** Opening Data block **

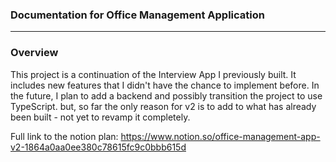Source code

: ### Documentation for Office Management Application

---

### **Overview**

This project is a continuation of the Interview App I previously built. It includes new features that I didn't have the chance to implement before. In the future, I plan to add a backend and possibly transition the project to use TypeScript. but, so far the only reason for v2 is to add to what has already been built - not yet to revamp it completely.

Full link to the notion plan:
https://www.notion.so/office-management-app-v2-1864a0aa0ee380c78615fc9c0bbb615d

#
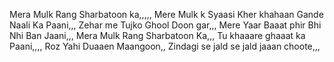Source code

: Mera Mulk Rang Sharbatoon ka,,,,,
Mere Mulk k Syaasi Kher khahaan Gande Naali Ka Paani,,,
Zehar me Tujko Ghool Doon gar,,, 
Mere Yaar Baaat phir Bhi Nhi Ban Jaani,,,
Mera Mulk Rang Sharbatoon Ka,,,
Tu khaaare ghaaat ka Paani,,,, 
Roz Yahi Duaaen Maangoon,,
Zindagi se jald se jald jaaan choote,,,
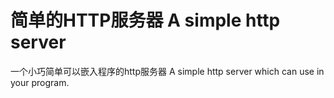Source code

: # 简单的HTTP服务器 A simple http server
一个小巧简单可以嵌入程序的http服务器
A simple http server which can use in your program.
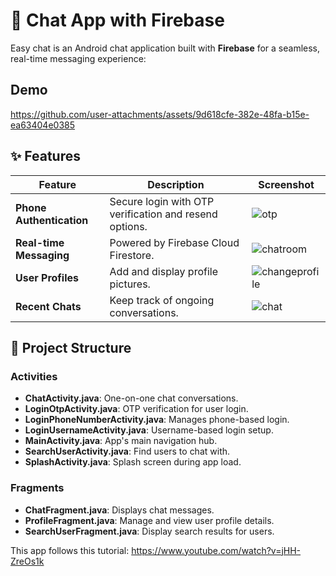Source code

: 

# 📱 Chat App with Firebase

Easy chat is an Android chat application built with **Firebase** for a seamless, real-time messaging experience:


## Demo

https://github.com/user-attachments/assets/9d618cfe-382e-48fa-b15e-ea63404e0385


## ✨ Features

| Feature                | Description                                        | Screenshot        |
|------------------------|----------------------------------------------------|-------------------|
| **Phone Authentication** | Secure login with OTP verification and resend options. |![otp](https://github.com/user-attachments/assets/d4cb43fa-baac-4ed0-bb2c-ba8dc66c352a)|
| **Real-time Messaging**  | Powered by Firebase Cloud Firestore.              |![chatroom](https://github.com/user-attachments/assets/f31c7ba1-0b84-43bb-9ab6-cfc19cb977bc) |
| **User Profiles**        | Add and display profile pictures.                 |![changeprofile](https://github.com/user-attachments/assets/8b4cbd0a-9220-43cf-8dd1-4a0f35605767) |
| **Recent Chats**         | Keep track of ongoing conversations.              | ![chat](https://github.com/user-attachments/assets/61dba2da-3182-472e-9477-a8c5973e5912) |


## 🚀 Project Structure

### Activities
- **ChatActivity.java**: One-on-one chat conversations.
- **LoginOtpActivity.java**: OTP verification for user login.
- **LoginPhoneNumberActivity.java**: Manages phone-based login.
- **LoginUsernameActivity.java**: Username-based login setup.
- **MainActivity.java**: App's main navigation hub.
- **SearchUserActivity.java**: Find users to chat with.
- **SplashActivity.java**: Splash screen during app load.

### Fragments
- **ChatFragment.java**: Displays chat messages.
- **ProfileFragment.java**: Manage and view user profile details.
- **SearchUserFragment.java**: Display search results for users.



This app follows this tutorial: https://www.youtube.com/watch?v=jHH-ZreOs1k


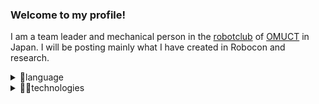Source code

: ### Welcome to my profile!
 I am a team leader and mechanical person in the [robotclub](https://twitter.com/opuct_robotclub) of [OMUCT](https://www.ct.omu.ac.jp/) in Japan. 
 I will be posting mainly what I have created in Robocon and research.
 
 <details>
<summary>📖language</summary>
・c++ <br>
</details>


<details>
<summary>👨‍💻technologies</summary>
・Creo Parametric <br>
・SOLIDWORKS <br>
・KICAD <br>
・Arduino <br>
・Vscode <br>
・ROS <br>
</details>

<!--
**hossyan/hossyan** is a ✨ _special_ ✨ repository because its `README.md` (this file) appears on your GitHub profile.

Here are some ideas to get you started:

- 🔭 I’m currently working on ...
- 🌱 I’m currently learning ...
- 👯 I’m looking to collaborate on ...
- 🤔 I’m looking for help with ...
- 💬 Ask me about ...
- 📫 How to reach me: ...
- 😄 Pronouns: ...
- ⚡ Fun fact: ...
-->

** Closing Data block **

• [Exercise]: Starting at the line that contains "- 🔭 I’m currently working on ...", write out every line through the last one in the data above, exactly as it stands.

• [Solution for this task]:
- 🔭 I’m currently working on ...
- 🌱 I’m currently learning ...
- 👯 I’m looking to collaborate on ...
- 🤔 I’m looking for help with ...
- 💬 Ask me about ...
- 📫 How to reach me: ...
- 😄 Pronouns: ...
- ⚡ Fun fact: ...
-->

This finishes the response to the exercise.